#### [TASK REQUIREMENTS]
Only the number is wanted: tally the lines below that contain the word "caption".
····················
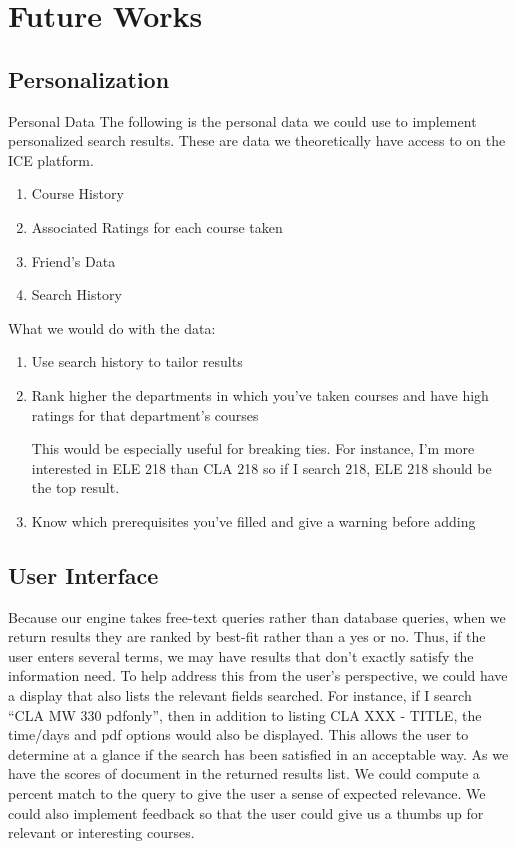 \documentclass[12pt,letterpaper]{article}
\begin{document}
\section{Future Works}

\subsection{Personalization}

Personal Data
The following is the personal data we could use to implement personalized search results. These are data we theoretically have access to on the ICE platform.
\begin{enumerate}
\item Course History
\item Associated Ratings for each course taken
\item Friend's Data
\item Search History
\end{enumerate}
What we would do with the data:
\begin{enumerate}
\item Use search history to tailor results

\item Rank higher the departments in which you've taken courses and have high ratings for that department's courses

This would be especially useful for breaking ties. For instance, I'm more interested in ELE 218 than CLA 218 so if I search 218, ELE 218 should be the top result. 

\item Know which prerequisites you've filled and give a warning before adding

\end{enumerate}

	
\subsection{User Interface}
Because our engine takes free-text queries rather than database queries, when we return results they are ranked by best-fit rather than a yes or no. Thus, if the user enters several terms, we may have results that don't exactly satisfy the information need. To help address this from the user's perspective, we could have a display that also lists the relevant fields searched. For instance, if I search ``CLA MW 330 pdfonly'', then in addition to listing CLA XXX - TITLE, the time/days and pdf options would also be displayed. This allows the user to determine at a glance if the search has been satisfied in an acceptable way. 
As we have the scores of document in the returned results list. We could compute a percent match to the query to give the user a sense of expected relevance. We could also implement feedback so that the user could give us a thumbs up for relevant or interesting courses. 
\end{document}
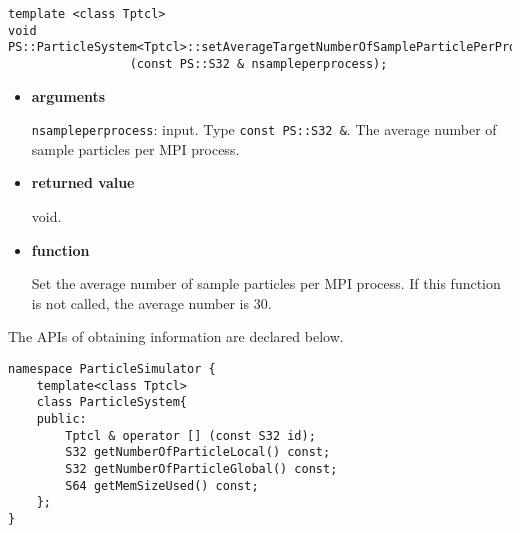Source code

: 
\begin{screen}
\begin{verbatim}
template <class Tptcl>
void PS::ParticleSystem<Tptcl>::setAverageTargetNumberOfSampleParticlePerProcess
                 (const PS::S32 & nsampleperprocess);
\end{verbatim}
\end{screen}

\begin{itemize}

\item {\bf arguments}

{\tt nsampleperprocess}: input. Type {\tt const PS::S32 \&}. The
average number of sample particles per MPI process.


\item {\bf returned value}

void.

\item {\bf function}

Set the average number of sample particles per MPI process. If this
function is not called, the average number is 30.


\end{itemize}



The APIs of obtaining information are declared below.

\begin{lstlisting}[caption=ParticleSystem2]
namespace ParticleSimulator {
    template<class Tptcl>
    class ParticleSystem{
    public:
        Tptcl & operator [] (const S32 id);
        S32 getNumberOfParticleLocal() const;
        S32 getNumberOfParticleGlobal() const;
        S64 getMemSizeUsed() const;
    };
}
\end{lstlisting}

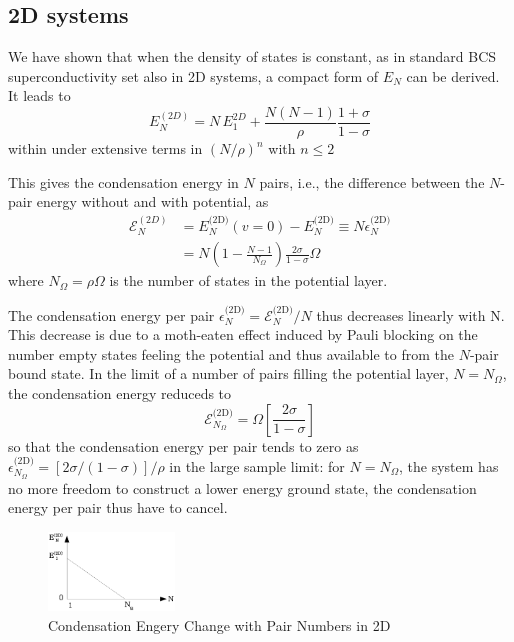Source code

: \documentclass{article}
\newcommand{\td}{{\ensuremath{{\text{(2D)}}}}}
\begin{document}
\subsection{2D systems}
We have shown that when the density of states is constant, as in standard BCS superconductivity set also in 2D systems, a compact form of $E_N$ can be derived. It leads to 
\begin{equation}
 E^(2D)_N=N\,E^{2D}_1+\frac{N(N-1)}{\rho}\frac{1+\sigma}{1-\sigma}
\end{equation}
within under extensive terms in $(N/\rho)^n$ with $n\leq2$

This gives the condensation energy in $N$ pairs, i.e., the difference between the $N$-pair energy without and with potential, as 
\begin{equation}\label{eq:E2D}
\begin{split}
 \mathcal{E}^{(2D)}_N&=E_N^{\td}(v=0)-E_N^\td\equiv{}N\epsilon_N^\td\\
&=N(1-\frac{N-1}{N_\Omega})\frac{2\sigma}{1-\sigma}\Omega
\end{split}
\end{equation}
where $N_\Omega=\rho\Omega$ is the number of states in the potential layer. 

The condensation energy per pair $\epsilon^\td_N=\mathcal{E}^\td_N/N$ thus decreases linearly with N. This decrease is due to a moth-eaten effect induced by Pauli blocking on the number empty states feeling the potential and thus available to from the $N$-pair bound state.  In the limit of a number of pairs filling the potential layer, $N=N_\Omega$, the condensation energy reduceds to 
\begin{equation}
 \mathcal{E}^\td_{N_\Omega}=\Omega[\frac{2\sigma}{1-\sigma}]
\end{equation}
so that the condensation energy per pair tends to zero as $\epsilon^\td_{N_\Omega}=[2\sigma/(1-\sigma)]/\rho$ in the large sample limit: for $N=N_\Omega$, the system has no more freedom to construct a lower energy ground state, the condensation energy per pair thus have to cancel.  


\begin{figure}[htbp]
	\centering
		\includegraphics[width=0.30\textwidth]{2dCondEnergy.eps}
	\caption{Condensation Engery Change  with Pair Numbers in 2D}
	\label{fig:2dCondEnergy}
\end{figure}
\end{document}
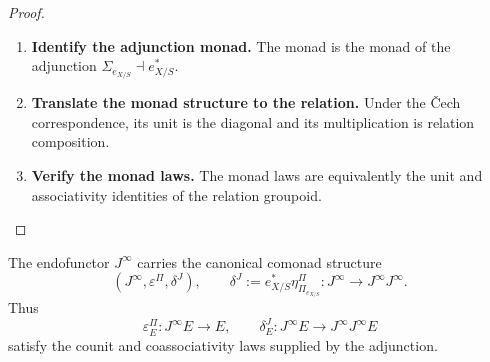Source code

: \begin{proof}
\leavevmode
\begin{enumerate}[label=\textup{(\arabic*)}]
    \item \textbf{Identify the adjunction monad.}
The monad is the monad of the adjunction
\(\Sigma_{e_{X/S}}\dashv e_{X/S}^*\).

    \item \textbf{Translate the monad structure to the relation.}
Under the \v{C}ech correspondence, its unit is
the diagonal and its multiplication is relation composition.

    \item \textbf{Verify the monad laws.}
The monad laws are equivalently the unit and associativity identities of the
relation groupoid.
\end{enumerate}
\end{proof}

\begin{theorem}
\label{thm:jet-comonad}
The endofunctor \(J^\infty\) carries the canonical comonad structure
\[
  (J^\infty,\varepsilon^\Pi,\delta^J),
  \qquad
  \delta^J:=e_{X/S}^*\eta^\Pi_{\Pi_{e_{X/S}}}:
  J^\infty\to J^\infty J^\infty.
\]
Thus
\[
  \varepsilon^\Pi_E:J^\infty E\to E,
  \qquad
  \delta^J_E:J^\infty E\to J^\infty J^\infty E
\]
satisfy the counit and coassociativity laws supplied by the adjunction.
\end{theorem}

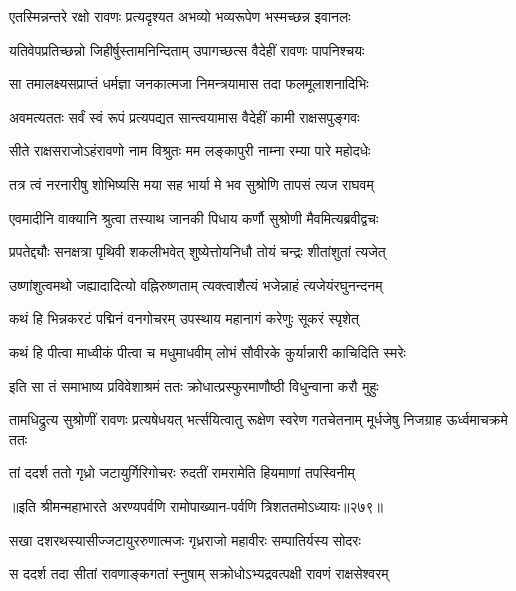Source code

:\twolineshloka
{एतस्मिन्नन्तरे रक्षो रावणः प्रत्यदृश्यत}
{अभव्यो भव्यरूपेण भस्मच्छन्न इवानलः}


\twolineshloka
{यतिवेपप्रतिच्छन्नो जिहीर्षुस्तामनिन्दिताम्}
{उपागच्छत्स वैदेहीं रावणः पापनिश्चयः}


\twolineshloka
{सा तमालक्ष्यसप्राप्तं धर्मज्ञा जनकात्मजा}
{निमन्त्रयामास तदा फलमूलाशनादिभिः}


\twolineshloka
{अवमत्यततः सर्वं स्वं रूपं प्रत्यपद्यत}
{सान्त्वयामास वैदेहीं कामी राक्षसपुङ्गवः}


\twolineshloka
{सीते राक्षसराजोऽहंरावणो नाम विश्रुतः}
{मम लङ्कापुरी नाम्ना रम्या पारे महोदधेः}


\twolineshloka
{तत्र त्वं नरनारीषु शोभिष्यसि मया सह}
{भार्या मे भव सुश्रोणि तापसं त्यज राघवम्}


\twolineshloka
{एवमादीनि वाक्यानि श्रुत्वा तस्याथ जानकी}
{पिधाय कर्णौ सुश्रोणी मैवमित्यब्रवीद्वचः}


\twolineshloka
{प्रपतेद्द्यौः सनक्षत्रा पृथिवी शकलीभवेत्}
{शुष्येत्तोयनिधौ तोयं चन्द्रः शीतांशुतां त्यजेत्}


\twolineshloka
{उष्णांशुत्वमथो जह्यादादित्यो वह्निरुष्णताम्}
{त्यक्त्वाशैत्यं भजेन्नाहं त्यजेयंरघुनन्दनम्}


\twolineshloka
{कथं हि भिन्नकरटं पद्मिनं वनगोचरम्}
{उपस्थाय महानागं करेणुः सूकरं स्पृशेत्}


\twolineshloka
{कथं हि पीत्वा माध्वीकं पीत्वा च मधुमाधवीम्}
{लोभं सौवीरके कुर्यान्नारी काचिदिति स्मरेः}


\twolineshloka
{इति सा तं समाभाष्य प्रविवेशाश्रमं ततः}
{क्रोधात्प्रस्फुरमाणौष्ठी विधुन्वाना करौ मुहुः}


तामधिद्रुत्य सुश्रोणीं रावणः प्रत्यषेधयत्
\twolineshloka
{भर्त्सयित्वातु रूक्षेण स्वरेण गतचेतनाम्}
{मूर्धजेषु निजग्राह ऊर्ध्वमाचक्रमे ततः}


\twolineshloka
{तां ददर्श ततो गृध्रो जटायुर्गिरिगोचरः}
{रुदतीं रामरामेति हियमाणां तपस्विनीम्}


॥इति श्रीमन्महाभारते अरण्यपर्वणि रामोपाख्यान-पर्वणि त्रिशततमोऽध्यायः॥२७९॥

\storymeta

\resetShloka



\twolineshloka
{सखा दशरथस्यासीज्जटायुररुणात्मजः}
{गृध्रराजो महावीरः सम्पातिर्यस्य सोदरः}


\twolineshloka
{स ददर्श तदा सीतां रावणाङ्कगतां स्नुषाम्}
{सक्रोधोऽभ्यद्रवत्पक्षी रावणं राक्षसेश्वरम्}


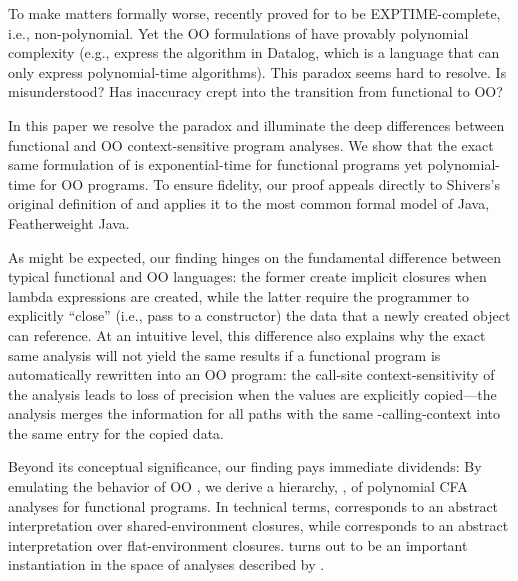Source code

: To make matters formally worse,
\citet{dvanhorn:VanHorn-Mairson:ICFP08} recently proved \kCFA{} for  to be EXPTIME-complete, i.e., non-polynomial.
Yet the OO formulations of \kCFA{} have provably polynomial complexity
(e.g., \citet{BS-OOPSLA09} express the algorithm in Datalog, which is
a language that can only express polynomial-time algorithms). This
paradox seems hard to resolve. Is \kCFA{} misunderstood?  Has 
inaccuracy crept into the transition from functional to OO?

In this paper we resolve the paradox and illuminate the deep
differences between functional and OO context-sensitive program
analyses. We show that the exact same formulation of \kCFA{} is
exponential-time for functional programs yet polynomial-time for OO
programs. To ensure fidelity, our proof appeals directly to Shivers's
original definition of \kCFA{} and applies it to the most common
formal model of Java, Featherweight Java.

As might be expected, our finding hinges on the fundamental
difference between typical functional and OO languages: the former
create implicit closures when lambda expressions are created, while
the latter require the programmer to explicitly ``close'' (i.e., pass
to a constructor) the data that a newly created object can reference.
At an intuitive level, this difference also explains why the exact
same \kCFA{} analysis will not yield the same results if a functional
program is automatically rewritten into an OO program: the call-site
context-sensitivity of the analysis leads to loss of precision when
the values are explicitly copied---the analysis merges the information
for all paths with the same -calling-context into the same entry
for the copied data.

Beyond its conceptual significance, our finding pays immediate
dividends: By emulating the behavior of OO \kCFA{}, we
derive a hierarchy, \nCFA{}, of polynomial CFA analyses for functional
programs. In technical terms, \kCFA{} corresponds to an abstract
interpretation over shared-environment closures, while \nCFA{} 
corresponds to an abstract interpretation over flat-environment
closures.  
\nCFA{} turns out to be an important instantiation in the space of
analyses described by
\citet{mattmight:Jagannathan:1995:Unified}.


























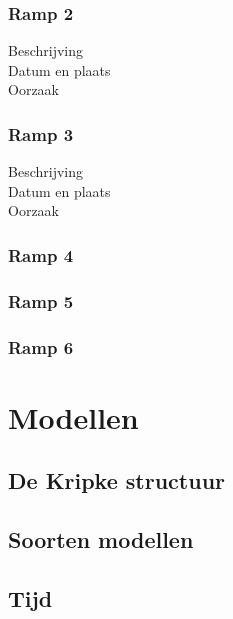\documentclass{article}
\begin{document}
	\subsubsection{Ramp 2}
	\begin{description}
		\item[Beschrijving]
		\item[Datum en plaats] 
		\item[Oorzaak]
	\end{description}
	
	\subsubsection{Ramp 3}
	\begin{description}
		\item[Beschrijving]
		\item[Datum en plaats] 
		\item[Oorzaak]
	\end{description}
	
	\subsubsection{Ramp 4}
	\subsubsection{Ramp 5}
	\subsubsection{Ramp 6}
	
	

	\section{Modellen}
	
	\subsection{De Kripke structuur}
	
	\subsection{Soorten modellen}
	
	\subsection{Tijd}
	
\end{document}
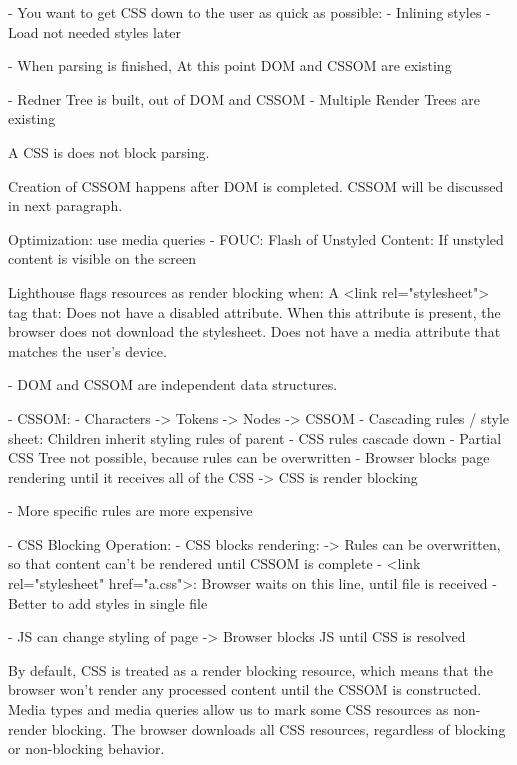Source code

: - You want to get CSS down to the user as quick as possible:
	- Inlining styles
	- Load not needed styles later

- When parsing is finished, At this point DOM and CSSOM are existing

- Redner Tree is built, out of DOM and CSSOM
- Multiple Render Trees are existing


A CSS is does not block parsing. %

Creation of CSSOM happens after DOM is completed. %
CSSOM will be discussed in next paragraph.


Optimization: use media queries
- FOUC: Flash of Unstyled Content: If unstyled content is visible on the screen

Lighthouse flags resources as render blocking when:
A <link rel="stylesheet"> tag that:
Does not have a disabled attribute. When this attribute is present, the browser does not download the stylesheet.
Does not have a media attribute that matches the user's device.



- DOM and CSSOM are independent data structures.

- CSSOM:
	- Characters -> Tokens -> Nodes -> CSSOM
	- Cascading rules / style sheet: Children inherit styling rules of parent
	- CSS rules cascade down
	- Partial CSS Tree not possible, because rules can be overwritten
	- Browser blocks page rendering until it receives all of the CSS
	-> CSS is render blocking

	- More specific rules are more expensive
	
	
- CSS Blocking Operation:
	- CSS blocks rendering:
	-> Rules can be overwritten, so that content can't be rendered until CSSOM is complete
	- <link rel="stylesheet" href="a.css">: Browser waits on this line, until file is received
	- Better to add styles in single file

	- JS can change styling of page -> Browser blocks JS until CSS is resolved
	
	
By default, CSS is treated as a render blocking resource, which means that the browser won't render any processed content until the CSSOM is constructed.
Media types and media queries allow us to mark some CSS resources as non-render blocking.
The browser downloads all CSS resources, regardless of blocking or non-blocking behavior.



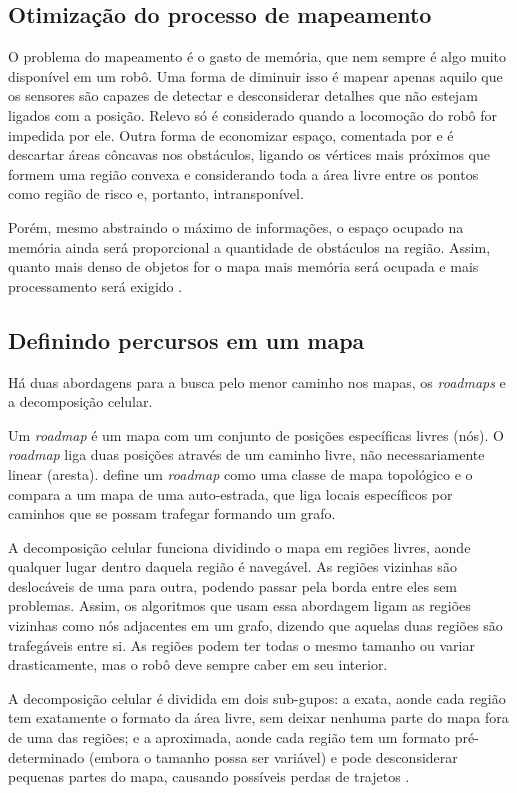 \subsection{Otimização do processo de mapeamento}

O problema do mapeamento é o gasto de memória, que nem sempre é algo muito disponível em um robô. Uma forma de diminuir isso é mapear apenas aquilo que os sensores são capazes de detectar e desconsiderar detalhes que não estejam ligados com a posição. Relevo só é considerado quando a locomoção do robô for impedida por ele. Outra forma de economizar espaço, comentada por \cite{Siegwart2004} e \cite{Guzman2008} é descartar áreas côncavas nos obstáculos, ligando os vértices mais próximos que formem uma região convexa e considerando toda a área livre entre os pontos como região de risco e, portanto, intransponível.

Porém, mesmo abstraindo o máximo de informações, o espaço ocupado na memória ainda será proporcional a quantidade de obstáculos na região. Assim, quanto mais denso de objetos for o mapa mais memória será ocupada e mais processamento será exigido \cite{Siegwart2004}.

\subsection{Definindo percursos em um mapa}

Há duas abordagens para a busca pelo menor caminho nos mapas, os \textit{roadmaps} e a decomposição celular.

Um \textit{roadmap} é um mapa com um conjunto de posições específicas livres (nós). O \textit{roadmap} liga duas posições através de um caminho livre, não necessariamente linear (aresta). \cite{Choset2005} define um \textit{roadmap} como uma classe de mapa topológico e o compara a um mapa de uma auto-estrada, que liga locais específicos por caminhos que se possam trafegar formando um grafo.

A decomposição celular funciona dividindo o mapa em regiões livres, aonde qualquer lugar dentro daquela região é navegável. As regiões vizinhas são deslocáveis de uma para outra, podendo passar pela borda entre eles sem problemas. Assim, os algoritmos que usam essa abordagem ligam as regiões vizinhas como nós adjacentes em um grafo, dizendo que aquelas duas regiões são trafegáveis entre si. As regiões podem ter todas o mesmo tamanho ou variar drasticamente, mas o robô deve sempre caber em seu interior.

A decomposição celular é dividida em dois sub-gupos: a exata, aonde cada região tem exatamente o formato da área livre, sem deixar nenhuma parte do mapa fora de uma das regiões; e a aproximada, aonde cada região tem um formato pré-determinado (embora o tamanho possa ser variável) e pode desconsiderar pequenas partes do mapa, causando possíveis perdas de trajetos \cite{Souza2008}.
····················
#### [EXERCISE RESPONSE]
2